== TRY IT ==
All lines from the one containing "的应用还不是很广泛，Netty 之前也尝试使用过 AIO，不过又放弃了。" to the final line of the material should be retyped exactly. Nothing else belongs in the response.

== GIVEN INFORMATION ==
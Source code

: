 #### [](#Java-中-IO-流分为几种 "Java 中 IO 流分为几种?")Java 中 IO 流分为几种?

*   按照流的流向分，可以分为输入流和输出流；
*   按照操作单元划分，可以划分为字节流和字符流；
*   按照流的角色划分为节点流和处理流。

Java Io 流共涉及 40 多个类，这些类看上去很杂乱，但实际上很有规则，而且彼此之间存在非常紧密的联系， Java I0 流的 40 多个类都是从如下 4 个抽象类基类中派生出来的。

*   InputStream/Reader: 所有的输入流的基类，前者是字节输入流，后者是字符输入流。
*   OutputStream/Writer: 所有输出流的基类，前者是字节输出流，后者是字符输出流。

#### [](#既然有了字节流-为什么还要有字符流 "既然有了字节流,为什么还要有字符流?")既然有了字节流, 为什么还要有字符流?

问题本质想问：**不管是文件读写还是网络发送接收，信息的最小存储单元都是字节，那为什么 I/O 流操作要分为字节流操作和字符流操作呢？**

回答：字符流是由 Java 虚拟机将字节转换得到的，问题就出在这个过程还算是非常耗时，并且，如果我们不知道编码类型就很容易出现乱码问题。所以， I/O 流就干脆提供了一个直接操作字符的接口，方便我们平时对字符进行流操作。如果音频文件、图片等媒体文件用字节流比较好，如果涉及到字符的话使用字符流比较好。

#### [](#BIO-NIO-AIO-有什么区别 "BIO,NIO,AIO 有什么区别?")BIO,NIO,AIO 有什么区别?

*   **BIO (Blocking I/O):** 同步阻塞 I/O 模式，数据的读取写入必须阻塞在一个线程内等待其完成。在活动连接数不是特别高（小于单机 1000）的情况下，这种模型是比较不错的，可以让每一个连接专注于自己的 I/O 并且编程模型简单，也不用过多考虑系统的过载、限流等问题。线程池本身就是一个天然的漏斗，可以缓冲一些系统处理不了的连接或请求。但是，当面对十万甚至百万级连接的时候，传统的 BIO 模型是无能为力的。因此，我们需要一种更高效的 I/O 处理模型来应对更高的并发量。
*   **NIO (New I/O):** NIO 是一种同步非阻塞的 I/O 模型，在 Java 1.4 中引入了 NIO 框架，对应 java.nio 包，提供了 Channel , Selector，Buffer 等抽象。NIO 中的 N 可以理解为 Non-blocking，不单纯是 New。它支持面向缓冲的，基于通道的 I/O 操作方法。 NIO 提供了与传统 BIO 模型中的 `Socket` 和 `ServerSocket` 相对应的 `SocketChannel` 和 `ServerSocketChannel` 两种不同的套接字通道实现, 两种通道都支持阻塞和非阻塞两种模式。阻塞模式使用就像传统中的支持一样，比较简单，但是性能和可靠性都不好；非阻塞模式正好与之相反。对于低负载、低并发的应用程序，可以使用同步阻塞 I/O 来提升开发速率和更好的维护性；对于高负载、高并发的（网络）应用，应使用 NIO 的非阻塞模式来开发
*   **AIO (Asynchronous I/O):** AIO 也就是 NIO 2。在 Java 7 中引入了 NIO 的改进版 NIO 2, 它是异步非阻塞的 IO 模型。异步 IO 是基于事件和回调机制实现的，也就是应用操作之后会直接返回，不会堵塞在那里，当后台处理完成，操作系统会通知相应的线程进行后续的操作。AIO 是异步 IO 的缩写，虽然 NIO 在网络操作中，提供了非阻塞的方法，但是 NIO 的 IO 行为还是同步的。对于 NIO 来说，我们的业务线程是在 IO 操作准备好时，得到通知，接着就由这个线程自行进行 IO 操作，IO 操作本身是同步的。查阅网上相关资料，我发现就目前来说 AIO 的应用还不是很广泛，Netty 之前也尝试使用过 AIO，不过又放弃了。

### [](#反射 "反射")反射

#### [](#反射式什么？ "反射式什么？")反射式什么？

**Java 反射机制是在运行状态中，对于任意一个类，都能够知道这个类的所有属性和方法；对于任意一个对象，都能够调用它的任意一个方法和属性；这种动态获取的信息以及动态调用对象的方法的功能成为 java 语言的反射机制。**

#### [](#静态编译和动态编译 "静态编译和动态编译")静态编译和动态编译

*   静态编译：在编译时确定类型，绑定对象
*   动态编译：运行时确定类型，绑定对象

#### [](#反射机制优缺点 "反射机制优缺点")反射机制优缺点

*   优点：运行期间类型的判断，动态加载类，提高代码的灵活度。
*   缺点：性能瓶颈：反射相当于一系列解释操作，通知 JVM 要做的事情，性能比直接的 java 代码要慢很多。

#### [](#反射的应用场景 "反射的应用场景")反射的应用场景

== RESULT OF THIS TASK ==
*   **AIO (Asynchronous I/O):** AIO 也就是 NIO 2。在 Java 7 中引入了 NIO 的改进版 NIO 2, 它是异步非阻塞的 IO 模型。异步 IO 是基于事件和回调机制实现的，也就是应用操作之后会直接返回，不会堵塞在那里，当后台处理完成，操作系统会通知相应的线程进行后续的操作。AIO 是异步 IO 的缩写，虽然 NIO 在网络操作中，提供了非阻塞的方法，但是 NIO 的 IO 行为还是同步的。对于 NIO 来说，我们的业务线程是在 IO 操作准备好时，得到通知，接着就由这个线程自行进行 IO 操作，IO 操作本身是同步的。查阅网上相关资料，我发现就目前来说 AIO 的应用还不是很广泛，Netty 之前也尝试使用过 AIO，不过又放弃了。

### [](#反射 "反射")反射

#### [](#反射式什么？ "反射式什么？")反射式什么？

**Java 反射机制是在运行状态中，对于任意一个类，都能够知道这个类的所有属性和方法；对于任意一个对象，都能够调用它的任意一个方法和属性；这种动态获取的信息以及动态调用对象的方法的功能成为 java 语言的反射机制。**

#### [](#静态编译和动态编译 "静态编译和动态编译")静态编译和动态编译

*   静态编译：在编译时确定类型，绑定对象
*   动态编译：运行时确定类型，绑定对象

#### [](#反射机制优缺点 "反射机制优缺点")反射机制优缺点

*   优点：运行期间类型的判断，动态加载类，提高代码的灵活度。
*   缺点：性能瓶颈：反射相当于一系列解释操作，通知 JVM 要做的事情，性能比直接的 java 代码要慢很多。

#### [](#反射的应用场景 "反射的应用场景")反射的应用场景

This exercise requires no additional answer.